During boot camp, those nine boxes were explained. Twice. I also learned that the canvas isn’t intended to cover my whole business model nor should its simplicity be used as an excuse to oversimplify any part of my business. It’s a powerful tool for creating a business, but a business, like most things, cannot be created using only one tool.
When the discussion finished, we created canvases for our own businesses and were discouraged from skimping on details.
Lesson 2: Brain Melting, By the Numbers
Have you ever exercised so hard that two days later you could barely move? On day two, that happened to my brain.
We were learning about business finance, that money is the lifeblood of any business, and in order to run a successful business it is vital to have a solid grasp on how your business makes and spends money.
Guest speakers went over a battery of topics that entrepreneurs should consider when starting a business: accounting, business types, forms, taxes, how to pick an accountant (because you need one!), where to go for more help, and so on.
Trying to absorb all of this information was brutal. I almost blacked out. At some point though, one thing became clear: this was the best overview of accounting I had ever received.
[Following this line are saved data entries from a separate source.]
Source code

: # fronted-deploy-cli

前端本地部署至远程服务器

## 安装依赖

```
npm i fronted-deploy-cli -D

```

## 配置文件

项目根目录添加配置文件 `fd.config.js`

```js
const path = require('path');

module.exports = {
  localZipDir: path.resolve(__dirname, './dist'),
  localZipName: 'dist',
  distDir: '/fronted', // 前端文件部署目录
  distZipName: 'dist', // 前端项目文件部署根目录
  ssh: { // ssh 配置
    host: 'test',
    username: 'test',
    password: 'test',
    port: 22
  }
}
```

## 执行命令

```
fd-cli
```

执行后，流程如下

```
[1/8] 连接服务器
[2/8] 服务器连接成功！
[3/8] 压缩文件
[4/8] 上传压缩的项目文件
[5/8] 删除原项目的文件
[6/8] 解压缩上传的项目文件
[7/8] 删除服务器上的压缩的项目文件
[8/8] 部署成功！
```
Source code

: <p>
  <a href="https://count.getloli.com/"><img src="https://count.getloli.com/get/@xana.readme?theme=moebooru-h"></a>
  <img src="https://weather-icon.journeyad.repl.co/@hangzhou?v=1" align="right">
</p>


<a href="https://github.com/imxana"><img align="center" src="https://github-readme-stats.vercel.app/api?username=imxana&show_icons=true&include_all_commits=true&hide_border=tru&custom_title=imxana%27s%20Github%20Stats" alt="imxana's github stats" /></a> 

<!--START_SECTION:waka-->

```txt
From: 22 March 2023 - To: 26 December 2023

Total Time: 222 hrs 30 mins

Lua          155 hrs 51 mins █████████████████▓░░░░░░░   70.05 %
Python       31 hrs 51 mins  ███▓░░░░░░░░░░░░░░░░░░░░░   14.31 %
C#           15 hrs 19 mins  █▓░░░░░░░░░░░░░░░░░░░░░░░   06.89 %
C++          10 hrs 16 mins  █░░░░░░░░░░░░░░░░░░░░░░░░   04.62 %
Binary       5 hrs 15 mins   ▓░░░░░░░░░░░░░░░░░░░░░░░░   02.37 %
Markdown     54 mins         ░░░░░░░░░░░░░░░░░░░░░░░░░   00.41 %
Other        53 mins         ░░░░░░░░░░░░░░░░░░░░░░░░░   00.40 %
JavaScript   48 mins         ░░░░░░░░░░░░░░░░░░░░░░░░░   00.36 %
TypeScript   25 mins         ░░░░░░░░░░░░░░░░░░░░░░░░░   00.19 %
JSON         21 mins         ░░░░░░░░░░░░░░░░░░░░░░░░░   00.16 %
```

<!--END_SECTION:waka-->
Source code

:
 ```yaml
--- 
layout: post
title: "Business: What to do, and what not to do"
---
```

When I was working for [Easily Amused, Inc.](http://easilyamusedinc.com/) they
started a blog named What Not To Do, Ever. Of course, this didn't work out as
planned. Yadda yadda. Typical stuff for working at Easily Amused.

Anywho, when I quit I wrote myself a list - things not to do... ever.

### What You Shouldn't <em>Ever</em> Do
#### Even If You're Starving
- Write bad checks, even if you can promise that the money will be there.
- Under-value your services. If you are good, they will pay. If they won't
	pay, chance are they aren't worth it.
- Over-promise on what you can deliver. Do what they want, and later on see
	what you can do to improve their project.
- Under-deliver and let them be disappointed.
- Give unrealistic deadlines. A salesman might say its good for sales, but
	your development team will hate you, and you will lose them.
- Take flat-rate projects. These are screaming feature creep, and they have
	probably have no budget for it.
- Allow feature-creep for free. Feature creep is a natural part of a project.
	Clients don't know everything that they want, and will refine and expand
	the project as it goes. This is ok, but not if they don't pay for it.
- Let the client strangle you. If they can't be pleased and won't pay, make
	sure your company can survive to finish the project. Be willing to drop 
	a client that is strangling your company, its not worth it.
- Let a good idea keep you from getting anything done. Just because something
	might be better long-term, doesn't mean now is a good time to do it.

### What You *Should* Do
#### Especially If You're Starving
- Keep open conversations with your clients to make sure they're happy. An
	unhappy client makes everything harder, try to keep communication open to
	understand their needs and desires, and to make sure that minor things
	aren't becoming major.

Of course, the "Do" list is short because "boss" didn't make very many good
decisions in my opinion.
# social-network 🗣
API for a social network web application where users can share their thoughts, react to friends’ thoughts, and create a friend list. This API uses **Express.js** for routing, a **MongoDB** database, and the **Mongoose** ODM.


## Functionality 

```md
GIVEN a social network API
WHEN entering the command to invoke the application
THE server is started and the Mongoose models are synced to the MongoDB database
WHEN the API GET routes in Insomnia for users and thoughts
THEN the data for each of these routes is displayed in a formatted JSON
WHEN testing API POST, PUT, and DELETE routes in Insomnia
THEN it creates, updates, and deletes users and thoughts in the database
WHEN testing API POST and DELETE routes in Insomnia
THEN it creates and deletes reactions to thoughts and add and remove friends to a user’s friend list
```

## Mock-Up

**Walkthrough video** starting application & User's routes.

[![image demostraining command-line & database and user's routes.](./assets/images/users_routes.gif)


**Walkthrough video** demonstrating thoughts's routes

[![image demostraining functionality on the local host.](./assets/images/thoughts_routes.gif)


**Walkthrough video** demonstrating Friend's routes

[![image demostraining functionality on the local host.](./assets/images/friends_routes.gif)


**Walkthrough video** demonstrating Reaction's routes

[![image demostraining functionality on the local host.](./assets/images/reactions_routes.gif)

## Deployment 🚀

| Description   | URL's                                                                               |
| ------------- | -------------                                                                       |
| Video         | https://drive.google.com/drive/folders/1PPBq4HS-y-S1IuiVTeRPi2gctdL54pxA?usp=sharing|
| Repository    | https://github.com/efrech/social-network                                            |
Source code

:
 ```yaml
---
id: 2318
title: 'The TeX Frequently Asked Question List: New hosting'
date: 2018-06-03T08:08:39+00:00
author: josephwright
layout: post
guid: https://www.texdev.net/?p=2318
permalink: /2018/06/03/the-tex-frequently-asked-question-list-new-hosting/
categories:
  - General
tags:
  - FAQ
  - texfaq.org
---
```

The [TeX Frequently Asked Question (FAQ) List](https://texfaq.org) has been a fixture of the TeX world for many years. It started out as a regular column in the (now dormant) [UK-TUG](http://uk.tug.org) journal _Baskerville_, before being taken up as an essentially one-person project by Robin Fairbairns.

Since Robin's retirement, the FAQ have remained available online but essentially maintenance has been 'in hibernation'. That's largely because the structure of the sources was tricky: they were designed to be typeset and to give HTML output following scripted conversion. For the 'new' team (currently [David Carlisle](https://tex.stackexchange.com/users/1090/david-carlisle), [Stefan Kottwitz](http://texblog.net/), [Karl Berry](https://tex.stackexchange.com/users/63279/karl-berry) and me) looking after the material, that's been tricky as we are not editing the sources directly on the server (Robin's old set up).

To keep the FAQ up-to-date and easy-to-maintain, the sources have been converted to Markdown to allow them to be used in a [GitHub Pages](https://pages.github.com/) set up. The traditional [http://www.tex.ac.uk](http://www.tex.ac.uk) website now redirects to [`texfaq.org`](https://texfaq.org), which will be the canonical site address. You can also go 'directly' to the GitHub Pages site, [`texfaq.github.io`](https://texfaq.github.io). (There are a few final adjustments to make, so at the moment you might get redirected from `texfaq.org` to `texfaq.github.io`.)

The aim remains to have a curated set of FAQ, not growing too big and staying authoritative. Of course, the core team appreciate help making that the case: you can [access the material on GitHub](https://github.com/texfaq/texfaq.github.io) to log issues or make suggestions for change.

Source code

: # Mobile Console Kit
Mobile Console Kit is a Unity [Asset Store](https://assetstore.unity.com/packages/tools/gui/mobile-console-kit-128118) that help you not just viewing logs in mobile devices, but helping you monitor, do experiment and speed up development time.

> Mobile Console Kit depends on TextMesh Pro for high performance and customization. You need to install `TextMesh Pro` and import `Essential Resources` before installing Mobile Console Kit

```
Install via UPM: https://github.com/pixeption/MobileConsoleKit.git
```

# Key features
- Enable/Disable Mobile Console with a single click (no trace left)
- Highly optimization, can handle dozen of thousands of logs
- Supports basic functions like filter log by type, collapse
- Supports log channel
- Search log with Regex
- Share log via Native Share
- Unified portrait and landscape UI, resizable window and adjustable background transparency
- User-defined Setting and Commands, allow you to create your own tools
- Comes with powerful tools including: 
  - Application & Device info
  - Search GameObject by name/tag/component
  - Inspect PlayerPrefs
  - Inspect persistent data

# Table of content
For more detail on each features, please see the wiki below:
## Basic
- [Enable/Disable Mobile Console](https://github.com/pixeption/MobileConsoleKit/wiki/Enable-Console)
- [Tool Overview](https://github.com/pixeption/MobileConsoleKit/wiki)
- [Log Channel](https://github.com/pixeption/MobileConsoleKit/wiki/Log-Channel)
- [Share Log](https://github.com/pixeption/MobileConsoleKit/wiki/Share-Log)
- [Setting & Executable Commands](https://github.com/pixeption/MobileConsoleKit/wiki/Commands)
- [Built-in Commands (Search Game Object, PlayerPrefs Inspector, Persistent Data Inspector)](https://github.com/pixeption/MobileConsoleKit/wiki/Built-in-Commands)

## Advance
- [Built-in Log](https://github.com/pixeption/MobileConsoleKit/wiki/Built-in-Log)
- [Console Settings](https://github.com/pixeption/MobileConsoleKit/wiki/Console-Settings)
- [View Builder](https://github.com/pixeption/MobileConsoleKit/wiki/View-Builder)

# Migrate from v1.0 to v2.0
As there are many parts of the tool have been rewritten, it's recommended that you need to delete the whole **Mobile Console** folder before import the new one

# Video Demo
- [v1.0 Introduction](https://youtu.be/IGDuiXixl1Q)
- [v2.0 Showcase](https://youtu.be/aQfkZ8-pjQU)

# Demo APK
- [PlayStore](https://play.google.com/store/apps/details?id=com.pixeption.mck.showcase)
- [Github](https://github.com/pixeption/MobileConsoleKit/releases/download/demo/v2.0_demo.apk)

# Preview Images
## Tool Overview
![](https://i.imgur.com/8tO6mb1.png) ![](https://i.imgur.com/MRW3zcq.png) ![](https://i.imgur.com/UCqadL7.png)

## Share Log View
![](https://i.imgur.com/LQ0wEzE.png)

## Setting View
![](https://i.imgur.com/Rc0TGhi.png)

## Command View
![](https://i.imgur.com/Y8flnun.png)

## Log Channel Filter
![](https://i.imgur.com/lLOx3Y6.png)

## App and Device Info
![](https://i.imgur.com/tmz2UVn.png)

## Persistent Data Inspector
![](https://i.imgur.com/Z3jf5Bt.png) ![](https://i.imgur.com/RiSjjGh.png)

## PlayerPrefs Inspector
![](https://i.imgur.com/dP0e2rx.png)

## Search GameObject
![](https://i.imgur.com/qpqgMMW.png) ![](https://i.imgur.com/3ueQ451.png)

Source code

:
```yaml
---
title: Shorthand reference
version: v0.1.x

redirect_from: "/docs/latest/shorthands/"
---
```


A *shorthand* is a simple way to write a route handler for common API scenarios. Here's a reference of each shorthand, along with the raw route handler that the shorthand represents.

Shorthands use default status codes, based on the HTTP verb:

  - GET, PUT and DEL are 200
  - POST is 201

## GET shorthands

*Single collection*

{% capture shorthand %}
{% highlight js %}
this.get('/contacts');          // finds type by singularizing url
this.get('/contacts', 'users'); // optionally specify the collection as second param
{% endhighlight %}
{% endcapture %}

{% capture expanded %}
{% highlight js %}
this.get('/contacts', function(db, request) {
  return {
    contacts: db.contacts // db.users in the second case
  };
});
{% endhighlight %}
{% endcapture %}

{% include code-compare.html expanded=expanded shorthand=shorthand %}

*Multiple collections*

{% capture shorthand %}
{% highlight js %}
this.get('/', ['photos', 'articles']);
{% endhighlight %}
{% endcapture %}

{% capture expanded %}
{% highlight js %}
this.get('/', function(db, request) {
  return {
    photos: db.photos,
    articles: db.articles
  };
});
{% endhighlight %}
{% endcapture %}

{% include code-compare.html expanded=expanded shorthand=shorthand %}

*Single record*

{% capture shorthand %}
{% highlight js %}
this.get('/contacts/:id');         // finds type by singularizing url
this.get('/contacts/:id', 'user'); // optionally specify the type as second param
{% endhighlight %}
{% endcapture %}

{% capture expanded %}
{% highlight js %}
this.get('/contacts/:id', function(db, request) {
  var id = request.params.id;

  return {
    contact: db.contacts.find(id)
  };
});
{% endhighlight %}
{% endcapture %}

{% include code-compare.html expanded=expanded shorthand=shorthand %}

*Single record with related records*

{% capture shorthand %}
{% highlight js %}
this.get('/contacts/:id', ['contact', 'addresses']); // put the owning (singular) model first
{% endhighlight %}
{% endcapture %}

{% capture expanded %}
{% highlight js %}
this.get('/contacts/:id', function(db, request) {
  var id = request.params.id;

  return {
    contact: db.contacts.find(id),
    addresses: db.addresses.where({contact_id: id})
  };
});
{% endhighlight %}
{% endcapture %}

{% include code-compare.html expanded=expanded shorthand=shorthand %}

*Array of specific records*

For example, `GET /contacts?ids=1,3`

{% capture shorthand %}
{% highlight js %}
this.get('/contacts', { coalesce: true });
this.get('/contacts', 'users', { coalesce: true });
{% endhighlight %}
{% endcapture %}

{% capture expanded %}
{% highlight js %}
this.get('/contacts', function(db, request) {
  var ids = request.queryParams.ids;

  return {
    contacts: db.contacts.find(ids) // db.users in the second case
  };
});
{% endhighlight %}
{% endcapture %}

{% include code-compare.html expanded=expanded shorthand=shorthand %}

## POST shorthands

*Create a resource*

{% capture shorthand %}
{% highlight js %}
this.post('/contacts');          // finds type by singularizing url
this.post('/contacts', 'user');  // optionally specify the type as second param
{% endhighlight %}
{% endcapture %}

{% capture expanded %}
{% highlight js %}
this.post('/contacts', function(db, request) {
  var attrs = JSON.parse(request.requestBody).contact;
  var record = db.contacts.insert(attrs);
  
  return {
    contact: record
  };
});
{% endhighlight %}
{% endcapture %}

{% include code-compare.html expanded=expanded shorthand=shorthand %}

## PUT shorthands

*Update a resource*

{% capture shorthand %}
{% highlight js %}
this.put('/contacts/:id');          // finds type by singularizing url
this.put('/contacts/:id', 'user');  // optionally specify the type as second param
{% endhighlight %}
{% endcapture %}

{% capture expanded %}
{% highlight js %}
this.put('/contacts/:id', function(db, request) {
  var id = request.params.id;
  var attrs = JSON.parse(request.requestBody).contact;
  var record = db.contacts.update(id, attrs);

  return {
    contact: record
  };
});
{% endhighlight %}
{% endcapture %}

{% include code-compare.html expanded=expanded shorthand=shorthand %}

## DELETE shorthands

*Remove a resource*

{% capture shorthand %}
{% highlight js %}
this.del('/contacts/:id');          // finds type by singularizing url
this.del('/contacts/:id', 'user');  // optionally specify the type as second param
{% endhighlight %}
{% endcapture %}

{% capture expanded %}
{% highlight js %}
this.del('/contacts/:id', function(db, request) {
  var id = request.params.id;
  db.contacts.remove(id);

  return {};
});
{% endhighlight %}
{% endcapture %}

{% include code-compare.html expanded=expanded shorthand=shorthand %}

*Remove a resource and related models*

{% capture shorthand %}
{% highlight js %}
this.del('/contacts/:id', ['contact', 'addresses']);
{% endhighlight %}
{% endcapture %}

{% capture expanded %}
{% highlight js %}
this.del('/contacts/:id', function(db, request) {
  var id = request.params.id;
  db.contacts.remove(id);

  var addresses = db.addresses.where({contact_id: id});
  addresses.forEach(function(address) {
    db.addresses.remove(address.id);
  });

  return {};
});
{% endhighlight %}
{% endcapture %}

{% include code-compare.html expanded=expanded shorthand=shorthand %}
Lesson 3: Meta Marketing 101
Maybe I was still under the influence of the finance topics, but Tiffany Dowling’s intro to marketing got meta really fast. I found myself making parallels of what she said to operating a business as a whole. Consider these suggestions:
- Be open to new ways of doing things.
- Set goals. Make a plan. Write it down.
- Your business is not too small to do X.
- Don’t over-promise and under-deliver.
- Educate whenever you can.
Totally applicable to business in general. Heck, I think I could even apply this advice to my own life! Mind. Blown.
Tiffany went into a lot more detail but overall the point was this: mindful marketing is integral to the success of a business.
Lesson 4: Five Dollar Hustle
On day three we were given a five dollar bill and told we had ninety minutes to make as much money as possible!
Each group had to sell a service or product using only the fiver we were given as funding. Some people sold donuts, others sold compliments. Massages were given and so were French lessons.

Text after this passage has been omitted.